To determine the correct order of the second ionization potentials for carbon (C), nitrogen (N), oxygen (O), and fluorine (F), we need to consider how the removal of the second electron affects the electronic structure of each element's ion.

Ionization potential (IP) is the energy required to remove an electron from a gaseous atom or ion. The second ionization potential specifically refers to the energy needed to remove a second electron after the first has already been removed. Generally, the second ionization potential is higher than the first because the remaining electrons experience a higher effective nuclear charge after one electron is removed.

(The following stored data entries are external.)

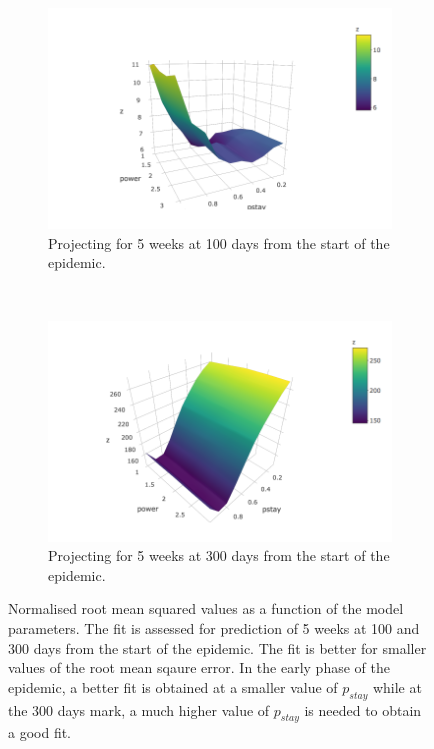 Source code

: \documentclass[11pt,]{article}
\begin{document}
\begin{figure}
  \centering
  \begin{subfigure}[b]{0.4\textwidth}
    \includegraphics[]{ms6-figures/rms-100-2}
    \caption{Projecting for 5 weeks at 100 days from the start of the epidemic.}
    \label{fig:rms-100}
\end{subfigure}
~
  \begin{subfigure}[b]{0.4\textwidth}
    \includegraphics[]{ms6-figures/rms-300-2}
    \caption{Projecting for 5 weeks at 300 days from the start of the epidemic.}    
    \label{fig:rms-300}
\end{subfigure}
  \caption[RMS as a function of model parameters]{Normalised root mean
    squared values as a function of the model parameters. The fit is
    assessed for prediction of 5 weeks at 100 and 300 days from the start of
    the epidemic. The fit is better for smaller values of the root
    mean sqaure error. In the early phase of the epidemic, a better
    fit is obtained at a smaller value of $p_{stay}$ while at the 300
    days mark, a much higher value of $p_{stay}$ is needed to obtain a
  good fit.}
  \label{fig:rms}
\end{figure}
\end{document}
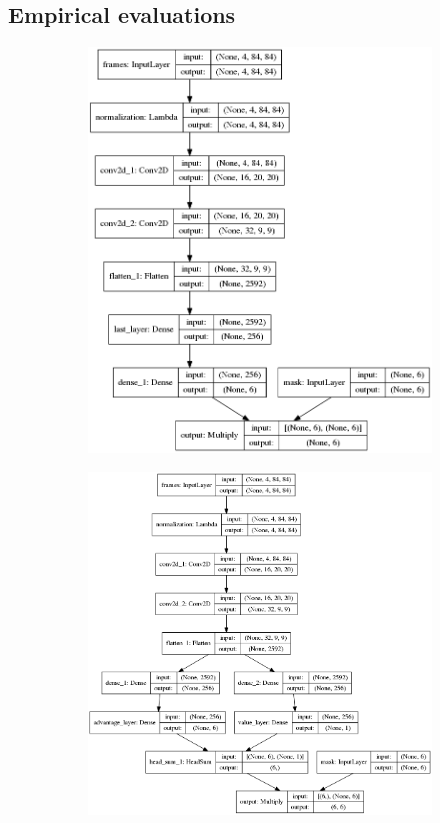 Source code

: \documentclass[10pt]{article}
\begin{document}
\begin{multicols}{2}
\section{Empirical evaluations}

\begin{figure}
	\centering
	\begin{subfigure}[b]{0.40\textwidth}
	\centering\includegraphics[width=\linewidth]{model.png}
	\end{subfigure}
	\begin{subfigure}[b]{0.59\textwidth}
	\centering\includegraphics[width=\linewidth]{duel.png}

\end{subfigure}
\end{figure}
\end{multicols}
\end{document}
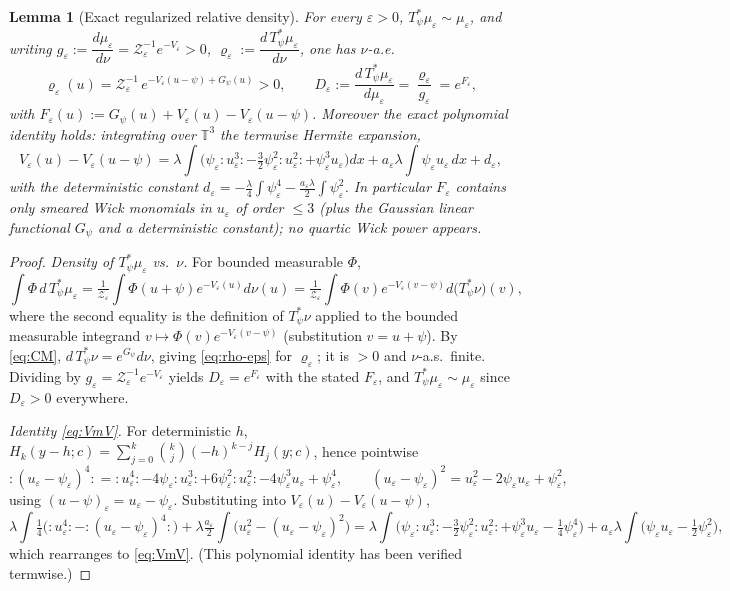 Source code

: \documentclass[12pt]{article}
\newcommand{\bT}{\mathbb{T}}
\newcommand{\Wick}[1]{{:}#1{:}}
\newcommand{\eps}{\varepsilon}
\theoremstyle{plain}
\newtheorem{lemma}{Lemma}
\theoremstyle{definition}
\begin{document}
\begin{lemma}[Exact regularized relative density]\label{lem:auto}
For every $\eps>0$, $T_\psi^\ast\mu_\eps\sim\mu_\eps$, and writing
$g_\eps:=\dfrac{d\mu_\eps}{d\nu}=\mathcal Z_\eps^{-1}e^{-V_\eps}>0$,
$\varrho_\eps:=\dfrac{d\,T_\psi^\ast\mu_\eps}{d\nu}$, one has $\nu$-a.e.
\begin{equation}\label{eq:rho-eps}
\varrho_\eps(u)=\mathcal Z_\eps^{-1}\,e^{-V_\eps(u-\psi)+G_\psi(u)}>0,
\qquad
D_\eps:=\frac{d\,T_\psi^\ast\mu_\eps}{d\mu_\eps}=\frac{\varrho_\eps}{g_\eps}
=e^{F_\eps},
\end{equation}
with $F_\eps(u):=G_\psi(u)+V_\eps(u)-V_\eps(u-\psi)$. Moreover the exact polynomial
identity holds: integrating over $\bT^3$ the termwise Hermite expansion,
\begin{equation}\label{eq:VmV}
V_\eps(u)-V_\eps(u-\psi)
=\lambda\!\int\!\Big(\psi_\eps\Wick{u_\eps^3}-\tfrac32\psi_\eps^2\Wick{u_\eps^2}+\psi_\eps^3u_\eps\Big)dx
+a_\eps\lambda\!\int\psi_\eps u_\eps\,dx+d_\eps,
\end{equation}
with the deterministic constant $d_\eps=-\tfrac\lambda4\int\psi_\eps^4-\tfrac{a_\eps\lambda}2\int\psi_\eps^2$.
In particular $F_\eps$ contains only smeared Wick monomials in $u_\eps$ of order $\le3$
(plus the Gaussian linear functional $G_\psi$ and a deterministic constant); no quartic
Wick power appears.
\end{lemma}

\begin{proof}
\emph{Density of $T_\psi^\ast\mu_\eps$ vs.\ $\nu$.} For bounded measurable $\Phi$,
\[
\int\Phi\,d\,T_\psi^\ast\mu_\eps
=\tfrac1{\mathcal Z_\eps}\!\int\Phi(u+\psi)e^{-V_\eps(u)}d\nu(u)
=\tfrac1{\mathcal Z_\eps}\!\int\Phi(v)e^{-V_\eps(v-\psi)}d\big(T_\psi^\ast\nu\big)(v),
\]
where the second equality is the definition of $T_\psi^\ast\nu$ applied to the bounded
measurable integrand $v\mapsto\Phi(v)e^{-V_\eps(v-\psi)}$ (substitution $v=u+\psi$). By
\eqref{eq:CM}, $d\,T_\psi^\ast\nu=e^{G_\psi}d\nu$, giving \eqref{eq:rho-eps} for
$\varrho_\eps$; it is $>0$ and $\nu$-a.s.\ finite. Dividing by
$g_\eps=\mathcal Z_\eps^{-1}e^{-V_\eps}$ yields $D_\eps=e^{F_\eps}$ with the stated
$F_\eps$, and $T_\psi^\ast\mu_\eps\sim\mu_\eps$ since $D_\eps>0$ everywhere.

\emph{Identity \eqref{eq:VmV}.} For deterministic $h$,
$H_k(y-h;c)=\sum_{j=0}^k\binom kj(-h)^{k-j}H_j(y;c)$, hence pointwise
\[
\Wick{(u_\eps-\psi_\eps)^4}=\Wick{u_\eps^4}-4\psi_\eps\Wick{u_\eps^3}+6\psi_\eps^2\Wick{u_\eps^2}-4\psi_\eps^3u_\eps+\psi_\eps^4,
\qquad (u_\eps-\psi_\eps)^2=u_\eps^2-2\psi_\eps u_\eps+\psi_\eps^2,
\]
using $(u-\psi)_\eps=u_\eps-\psi_\eps$. Substituting into $V_\eps(u)-V_\eps(u-\psi)$,
\[
\lambda\!\int\!\tfrac14\big(\Wick{u_\eps^4}-\Wick{(u_\eps-\psi_\eps)^4}\big)
+\lambda\tfrac{a_\eps}2\!\int\big(u_\eps^2-(u_\eps-\psi_\eps)^2\big)
=\lambda\!\int\!\big(\psi_\eps\Wick{u_\eps^3}-\tfrac32\psi_\eps^2\Wick{u_\eps^2}+\psi_\eps^3u_\eps-\tfrac14\psi_\eps^4\big)
+a_\eps\lambda\!\int\!\big(\psi_\eps u_\eps-\tfrac12\psi_\eps^2\big),
\]
which rearranges to \eqref{eq:VmV}. (This polynomial identity has been verified
termwise.)
\end{proof}
\end{document}

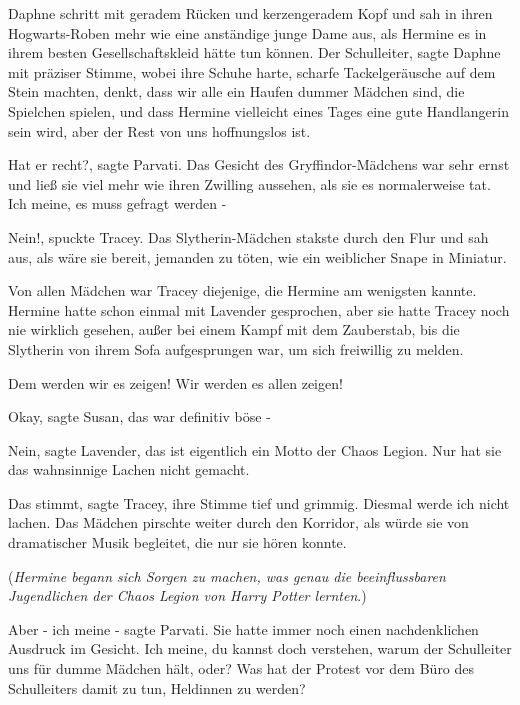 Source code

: Daphne schritt mit geradem Rücken und kerzengeradem Kopf und sah in ihren
Hogwarts-Roben mehr wie eine anständige junge Dame aus, als Hermine es in ihrem
besten Gesellschaftskleid hätte tun können. \glqq{}Der Schulleiter\grqq{}, sagte
Daphne mit präziser Stimme, wobei ihre Schuhe harte, scharfe Tackelgeräusche auf
dem Stein machten, \glqq{}denkt, dass wir alle ein Haufen dummer Mädchen sind,
die Spielchen spielen, und dass Hermine vielleicht eines Tages eine gute
Handlangerin sein wird, aber der Rest von uns hoffnungslos ist.\grqq{}

\glqq{}Hat er recht?\grqq{}, sagte Parvati. Das Gesicht des Gryffindor-Mädchens
war sehr ernst und ließ sie viel mehr wie ihren Zwilling aussehen, als sie es
normalerweise tat. \glqq{}Ich meine, es muss gefragt werden -\grqq{}

\glqq{}Nein!\grqq{}, spuckte Tracey. Das Slytherin-Mädchen stakste durch den Flur
und sah aus, als wäre sie bereit, jemanden zu töten, wie ein weiblicher Snape in
Miniatur.

Von allen Mädchen war Tracey diejenige, die Hermine am wenigsten kannte. Hermine
hatte schon einmal mit Lavender gesprochen, aber sie hatte Tracey noch nie
wirklich gesehen, außer bei einem Kampf mit dem Zauberstab, bis die Slytherin
von ihrem Sofa aufgesprungen war, um sich freiwillig zu melden.

\glqq{}Dem werden wir es zeigen! Wir werden es allen zeigen!\grqq{}

\glqq{}Okay\grqq{}, sagte Susan, \glqq{}das war definitiv böse -\grqq{}

\glqq{}Nein\grqq{}, sagte Lavender, \glqq{}das ist eigentlich ein Motto der Chaos
Legion. Nur hat sie das wahnsinnige Lachen nicht gemacht.\grqq{}

\glqq{}Das stimmt\grqq{}, sagte Tracey, ihre Stimme tief und grimmig. \glqq{}
Diesmal werde ich nicht lachen.\grqq{} Das Mädchen pirschte weiter durch den
Korridor, als würde sie von dramatischer Musik begleitet, die nur sie hören
konnte.

(\emph{Hermine begann sich Sorgen zu machen, was genau die beeinflussbaren
Jugendlichen der Chaos Legion von Harry Potter lernten}.)

\glqq{}Aber - ich meine -\grqq{} sagte Parvati. Sie hatte immer noch einen
nachdenklichen Ausdruck im Gesicht. \glqq{}Ich meine, du kannst doch verstehen,
warum der Schulleiter uns für dumme Mädchen hält, oder? Was hat der Protest vor
dem Büro des Schulleiters damit zu tun, Heldinnen zu werden?\grqq{}

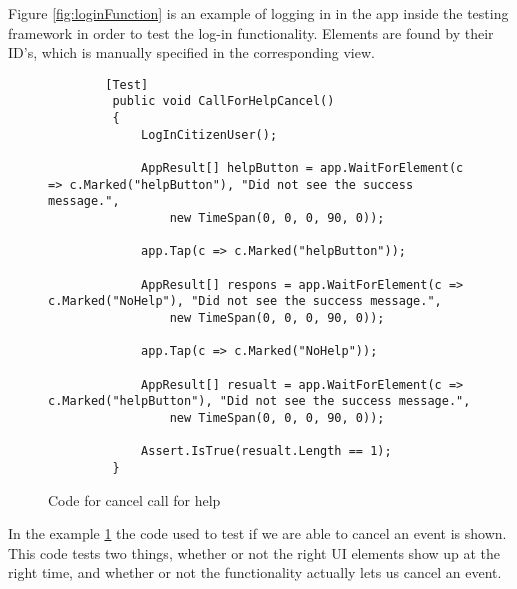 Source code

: Figure \ref{fig:loginFunction} is an example of logging in in the app inside the testing framework in order to test the log-in functionality. Elements are found by their ID's, which is manually specified in the corresponding view.

\begin{figure}[H]
    \centering
    \begin{lstlisting}
        [Test]
         public void CallForHelpCancel()
         {
             LogInCitizenUser();
 
             AppResult[] helpButton = app.WaitForElement(c => c.Marked("helpButton"), "Did not see the success message.",
                 new TimeSpan(0, 0, 0, 90, 0));
 
             app.Tap(c => c.Marked("helpButton"));
 
             AppResult[] respons = app.WaitForElement(c => c.Marked("NoHelp"), "Did not see the success message.",
                 new TimeSpan(0, 0, 0, 90, 0));
 
             app.Tap(c => c.Marked("NoHelp"));
 
             AppResult[] resualt = app.WaitForElement(c => c.Marked("helpButton"), "Did not see the success message.",
                 new TimeSpan(0, 0, 0, 90, 0));
 
             Assert.IsTrue(resualt.Length == 1);
         }
    \end{lstlisting}
    \caption{Code for cancel call for help}
    \label{fig:test:cancelHelp}
\end{figure}
In the example \ref{fig:test:cancelHelp} the code used to test if we are able to cancel an event is shown. This code tests two things, whether or not the right UI elements show up at the right time, and whether or not the functionality actually lets us cancel an event.
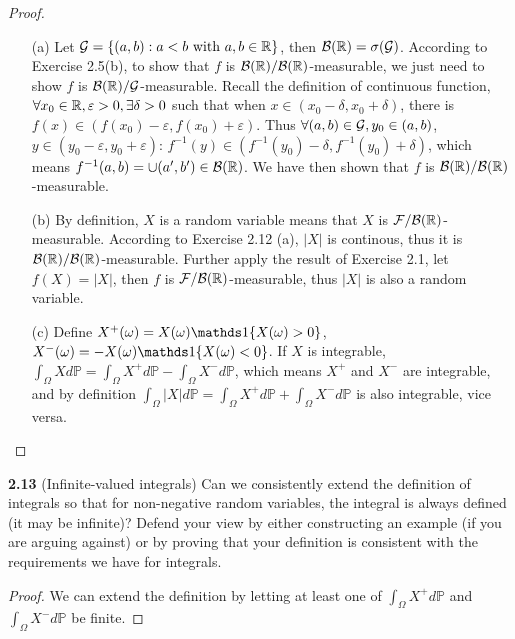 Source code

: \begin{proof}
\begin{enumerate}
    \item[(a)] Let $\mathcal{G}=\left\{ (a,b): a<b \text{ with } a,b\in \mathbb{R} \right\}$, then $\mathcal{B}(\mathbb{R}) = \sigma(\mathcal{G})$. According to Exercise 2.5(b), to show that $f$ is $\mathcal{B}(\mathbb{R})/\mathcal{B}(\mathbb{R})$-measurable, we just need to show $f$ is $\mathcal{B}(\mathbb{R})/\mathcal{G}$-measurable. Recall the definition of continuous function, $\forall x_0 \in \mathbb{R}, \varepsilon>0, \exists \delta>0$ such that when $x \in (x_0-\delta,x_0+\delta)$, there is $f(x)\in (f(x_0)-\varepsilon,f(x_0)+\varepsilon)$. Thus $\forall (a,b)\in \mathcal{G}, y_0 \in (a,b)$, $y \in (y_0 - \varepsilon, y_0+\varepsilon)$: $f^{-1}(y) \in (f^{-1}(y_0)-\delta,f^{-1}(y_0)+\delta)$, which means $f^{-1}(a,b) = \cup (a',b') \in \mathcal{B}(\mathbb{R})$. We have then shown that $f$ is $\mathcal{B}(\mathbb{R})/\mathcal{B}(\mathbb{R})$-measurable.

    \item[(b)] By definition, $X$ is a random variable means that $X$ is $\mathcal{F}/\mathcal{B}(\mathbb{R})$-measurable. According to Exercise 2.12 (a), $|X|$ is continous, thus it is $\mathcal{B}(\mathbb{R})/\mathcal{B}(\mathbb{R})$-measurable. Further apply the result of Exercise 2.1, let $f(X)=|X|$, then $f$ is $\mathcal{F}/\mathcal{B}(\mathbb{R})$-measurable, thus $|X|$ is also a random variable. 

    \item[(c)] Define $X^{+}(\omega) = X(\omega) \bOne{X(\omega)>0}$, $X^{-}(\omega) = -X(\omega) \bOne{X(\omega)<0}$. If $X$ is integrable, $\int_{\Omega} X d\mathbb{P} = \int_{\Omega} X^{+} d\mathbb{P} - \int_{\Omega} X^{-} d\mathbb{P} $, which means $X^{+}$ and $X^{-}$ are integrable, and by definition $\int_{\Omega} |X| d\mathbb{P} = \int_{\Omega} X^{+} d\mathbb{P} + \int_{\Omega} X^{-} d\mathbb{P} $ is also integrable, vice versa.

\end{enumerate}
\end{proof}


\noindent\textbf{2.13} (Infinite-valued integrals) Can we consistently extend the definition of integrals so that for non-negative random variables, the integral is always defined (it may be infinite)? Defend your view by either constructing an example (if you are arguing against) or by proving that your definition is consistent with the requirements we have for integrals.
\begin{proof} 
We can extend the definition by letting at least one of $\int_{\Omega} X^{+} d\mathbb{P}$ and $\int_{\Omega} X^{-} d\mathbb{P}$ be finite.
\end{proof}

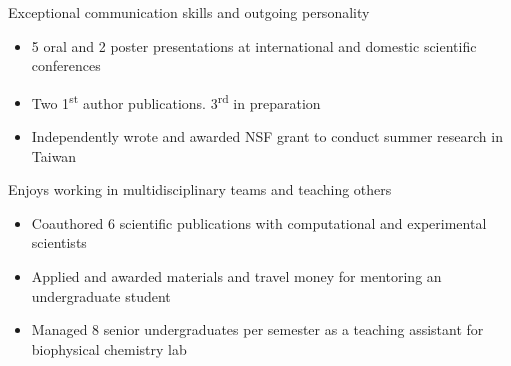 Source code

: 

\begin{cventries}
\vspace{-4.0mm}

  \cventry
    {} %
    {} %
    {} %
    {} %
    {
      \begin{cvitems} %
        \item {Exceptional communication skills and outgoing personality}
        \begin{itemize}
       	 	\item 5 oral and 2 poster presentations at international and domestic scientific conferences
       	 	\item Two 1\textsuperscript{st} author publications. 3\textsuperscript{rd} in preparation
       	 	\item Independently wrote and awarded NSF grant to conduct summer research in Taiwan
        \end{itemize}
        \vspace{1.0mm}
        \item {Enjoys working in multidisciplinary teams and teaching others}
        \begin{itemize}
         	\item Coauthored 6 scientific publications with computational and experimental scientists
         	\item Applied and awarded materials and travel money for mentoring an undergraduate student
         	\item Managed 8 senior undergraduates per semester as a teaching assistant for biophysical chemistry lab
        \end{itemize}
      \end{cvitems}
    }
\vspace{-4.0mm}
\end{cventries}
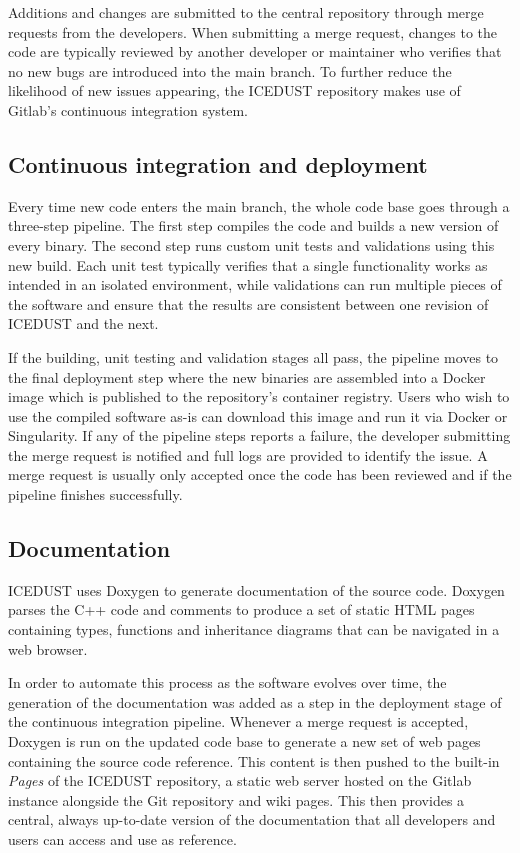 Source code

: Additions and changes are submitted to the central repository through merge
requests from the developers. When submitting a merge request, changes to the
code are typically reviewed by another developer or maintainer who verifies that
no new bugs are introduced into the main branch. To further reduce the
likelihood of new issues appearing, the ICEDUST repository makes use of Gitlab's
continuous integration system.

\subsection{Continuous integration and deployment}

Every time new code enters the main branch, the whole code base goes through a
three-step pipeline. The first step compiles the code and builds a new version
of every binary. The second step runs custom unit tests and validations using
this new build. Each unit test typically verifies that a single functionality
works as intended in an isolated environment, while validations can run multiple
pieces of the software and ensure that the results are consistent between one
revision of ICEDUST and the next.

If the building, unit testing and validation stages all pass, the pipeline moves
to the final deployment step where the new binaries are assembled into a Docker
image which is published to the repository's container registry. Users who wish
to use the compiled software as-is can download this image and run it via Docker
or Singularity. If any of the pipeline steps reports a failure, the developer
submitting the merge request is notified and full logs are provided to identify
the issue. A merge request is usually only accepted once the code has been
reviewed and if the pipeline finishes successfully.

\subsection{Documentation}
ICEDUST uses Doxygen to generate documentation of the source code. Doxygen
parses the C++ code and comments to produce a set of static HTML pages
containing types, functions and inheritance diagrams that can be navigated in a
web browser.

In order to automate this process as the software evolves over time, the
generation of the documentation was added as a step in the deployment stage of
the continuous integration pipeline. Whenever a merge request is accepted,
Doxygen is run on the updated code base to generate a new set of web pages
containing the source code reference. This content is then pushed to the
built-in \emph{Pages} of the ICEDUST repository, a static web server hosted on
the Gitlab instance alongside the Git repository and wiki pages. This then
provides a central, always up-to-date version of the documentation that all
developers and users can access and use as reference.




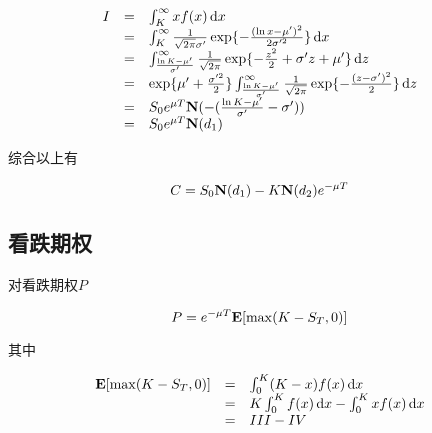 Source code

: \begin{equation}
    \begin{array}{rcl}
        I & = & \int_K^\infty xf(x) \,\mathrm{d} x                                                                                                                \\
          & = & \int_{K}^\infty \frac{1}{\sqrt{2\pi}\sigma'}\exp\{-\frac{(\ln x - \mu')^2}{2\sigma'^2}\} \,\mathrm{d} x                                           \\
          & = & \int_{\frac{\ln K - \mu'}{\sigma'}}^\infty \frac{1}{\sqrt{2\pi}} \exp\{-\frac{z^2}{2} + \sigma'z + \mu'\}\,\mathrm{d} z                           \\
          & = & \exp\{\mu'+\frac{\sigma'^2}{2}\} \int_{\frac{\ln K - \mu'}{\sigma'}}^\infty \frac{1}{\sqrt{2\pi}}\exp\{-\frac{(z -\sigma')^2}{2}\} \,\mathrm{d} z \\
          & = & S_0 e^{\mu T} \mathbf{N}(-(\frac{\ln K - \mu'}{\sigma'} - \sigma'))                                                                              \\
          & = & S_0 e^{\mu T} \mathbf{N}(d_1)
    \end{array}
\end{equation}

综合以上有

\begin{equation}
    C = S_0\mathbf{N}(d_1) - K\mathbf{N}(d_2)e^{-\mu T}
\end{equation}

\subsection{看跌期权}

对看跌期权$P$

\begin{equation}
    P = e^{-\mu T}\mathbf{E}[\max (K - S_T,0)]
\end{equation}

其中

\begin{equation}
    \begin{array}{rcl}
        \mathbf{E}[\max (K - S_T, 0)] & = & \int_0^K(K - x)f(x) \,\mathrm{d} x                   \\
                              & = & K\int_0^K f(x) \,\mathrm{d} x - \int_0^K xf(x) \,\mathrm{d} x \\
                              & = & III - IV
    \end{array}
\end{equation}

Let’s consider the electronic configurations of the singly ionized ions of these elements:

• $$C^+: 1s^2 2s^2 2p^1$$
• $$N^+: 1s^2 2s^2 2p^2$$
• $$O^+: 1s^2 2s^2 2p^3$$
• $$F^+: 1s^2 2s^2 2p^4$$

Second ionization potential will involve removing an electron from the configurations as shown above. Here are some considerations:

• Removing a second electron from a half-filled or fully filled p-orbital (as in $$N^+$$ and $$F^+$$) requires more energy because of the increased stability of half-filled and fully filled configurations.
• In the case of $$O^+$$, removing one electron from the 2p orbitals will lead to a half-filled stable configuration (similar to $$N$$), which will make this ion less stable than $$N^+$$ initially, hence requiring lesser energy to remove an electron compared to $$N^+$$.
• $$C^+$$, having only one electron in the 2p orbitals, will have the least stable arrangement among these; hence it will likely have the lowest second ionization potential.

Based on these considerations:

1. $$F^+$$, having to remove an electron from a near half-filled p-orbital (2p4 to 2p3), will involve high energy.
2. $$N^+$$, with a half-filled p-orbital configuration, will have a next higher second ionization potential.
3. $$O^+$$, removal leads to a half-filled configuration which is energetically favorable, thus requiring less energy compared to $$N^+$$.
4. $$C^+$$ will require the least energy to remove the second electron.

Thus, the correct order of increasing second ionization potential is:

Option C: $$C > O > N > F.$$

This suggests that carbon will require the lowest energy to lose its second electron, followed by oxygen, then nitrogen, and fluorine needing the highest energy to lose its second electron among these elements.